But the chance at a free master's degree persuaded Brandon J. Archuleta, a West Point senior, to sign up for an extra three years in uniform.

"Education is extremely important to me, and I know I want a master's degree at the very least," Cadet Archuleta said. "The Army has a wonderful relationship with some of the top-tier graduate schools, especially in the Ivy League. I want to attend a school of that caliber."

In 2001, but before the Sept. 11 terrorist attacks, 9.3 percent of the Army's young officers left active duty at their first opportunity. By 2002, the number of those junior officers leaving at their first opportunity dropped to 7.1 percent, and in 2003, only 6.3 percent opted out. But the number grew to 8.3 percent in 2004 and 8.6 percent in 2005.

The statistics are even more striking among West Point graduates, who receive an Ivy League-quality education at taxpayer expense and, in the view of many senior officers and West Point alumni, owe the nation and the Army a debt of loyalty beyond the initial five years of active duty.

The retention rate at the five-year mark for the West Point class of 1999 was 71.9 percent in 2004, down from 78.1 percent for the previous year's class. And for the class of 2000, the retention rate fell to 65.8 percent, meaning that last year the Army lost more than a third 34. 2 percent of that group of officers as they reached the end of their initial five-year commitment.

That is the highest rate of loss over the past 16 years among West Point officers reaching the five-year mark.

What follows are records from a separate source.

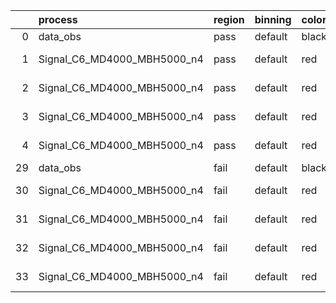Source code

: |    | process                     | region   | binning   | color   | process_type   |   scale | variation   | source_filename                                                      | source_histname    | alias                       | title     |   combine_idx |     lnN |   shapes | syst_type   | direction   | variation_alias   |
|---:|:----------------------------|:---------|:----------|:--------|:---------------|--------:|:------------|:---------------------------------------------------------------------|:-------------------|:----------------------------|:----------|--------------:|--------:|---------:|:------------|:------------|:------------------|
|  0 | data_obs                    | pass     | default   | black   | DATA           |       1 | nominal     | ./histograms_for_2DAlphabet_v18//BH_Data.root                        | hpass              | Data                        | Data      |           nan | nan     |      nan | nan         | nan         | nan               |
|  1 | Signal_C6_MD4000_MBH5000_n4 | pass     | default   | red     | SIGNAL         |       1 | lumi        | ./histograms_for_2DAlphabet_v18//BH_Signal_C6_MD4000_MBH5000_n4.root | hpass              | Signal_C6_MD4000_MBH5000_n4 | BH signal |           nan |   1.016 |      nan | lnN         | nan         | nan               |
|  2 | Signal_C6_MD4000_MBH5000_n4 | pass     | default   | red     | SIGNAL         |       1 | SVM         | ./histograms_for_2DAlphabet_v18//BH_Signal_C6_MD4000_MBH5000_n4.root | hpass_SVMsyst_up   | Signal_C6_MD4000_MBH5000_n4 | BH signal |           nan | nan     |        1 | shapes      | Up          | SVMsyst           |
|  3 | Signal_C6_MD4000_MBH5000_n4 | pass     | default   | red     | SIGNAL         |       1 | SVM         | ./histograms_for_2DAlphabet_v18//BH_Signal_C6_MD4000_MBH5000_n4.root | hpass_SVMsyst_down | Signal_C6_MD4000_MBH5000_n4 | BH signal |           nan | nan     |        1 | shapes      | Down        | SVMsyst           |
|  4 | Signal_C6_MD4000_MBH5000_n4 | pass     | default   | red     | SIGNAL         |       1 | nominal     | ./histograms_for_2DAlphabet_v18//BH_Signal_C6_MD4000_MBH5000_n4.root | hpass              | Signal_C6_MD4000_MBH5000_n4 | BH signal |           nan | nan     |      nan | nan         | nan         | nan               |
| 29 | data_obs                    | fail     | default   | black   | DATA           |       1 | nominal     | ./histograms_for_2DAlphabet_v18//BH_Data.root                        | hfail              | Data                        | Data      |           nan | nan     |      nan | nan         | nan         | nan               |
| 30 | Signal_C6_MD4000_MBH5000_n4 | fail     | default   | red     | SIGNAL         |       1 | lumi        | ./histograms_for_2DAlphabet_v18//BH_Signal_C6_MD4000_MBH5000_n4.root | hfail              | Signal_C6_MD4000_MBH5000_n4 | BH signal |           nan |   1.016 |      nan | lnN         | nan         | nan               |
| 31 | Signal_C6_MD4000_MBH5000_n4 | fail     | default   | red     | SIGNAL         |       1 | SVM         | ./histograms_for_2DAlphabet_v18//BH_Signal_C6_MD4000_MBH5000_n4.root | hfail_SVMsyst_up   | Signal_C6_MD4000_MBH5000_n4 | BH signal |           nan | nan     |        1 | shapes      | Up          | SVMsyst           |
| 32 | Signal_C6_MD4000_MBH5000_n4 | fail     | default   | red     | SIGNAL         |       1 | SVM         | ./histograms_for_2DAlphabet_v18//BH_Signal_C6_MD4000_MBH5000_n4.root | hfail_SVMsyst_down | Signal_C6_MD4000_MBH5000_n4 | BH signal |           nan | nan     |        1 | shapes      | Down        | SVMsyst           |
| 33 | Signal_C6_MD4000_MBH5000_n4 | fail     | default   | red     | SIGNAL         |       1 | nominal     | ./histograms_for_2DAlphabet_v18//BH_Signal_C6_MD4000_MBH5000_n4.root | hfail              | Signal_C6_MD4000_MBH5000_n4 | BH signal |           nan | nan     |      nan | nan         | nan         | nan               |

For young officers receiving their commissions in 2006, the Army will guarantee slots in the most sought-after branches of the service aviation, armor or intelligence, for example in exchange for an extra three years in uniform.

Similarly, if a young officer wants an initial posting to a desired location or an opportunity to earn a master's degree, the Army will guarantee either choice in exchange for three more years of active duty.

The West Point graduating class of 2006 responded at levels even higher than anticipated by senior officers at the military academy, with 352 of the 875 seniors 40.2 percent signing on to the program as they approached the date in late May when they would be commissioned as second lieutenants.

"It is an amazing response," said Lt. Gen. William J. Lennox Jr., the West Point superintendent. "It has exceeded how I thought the class would respond."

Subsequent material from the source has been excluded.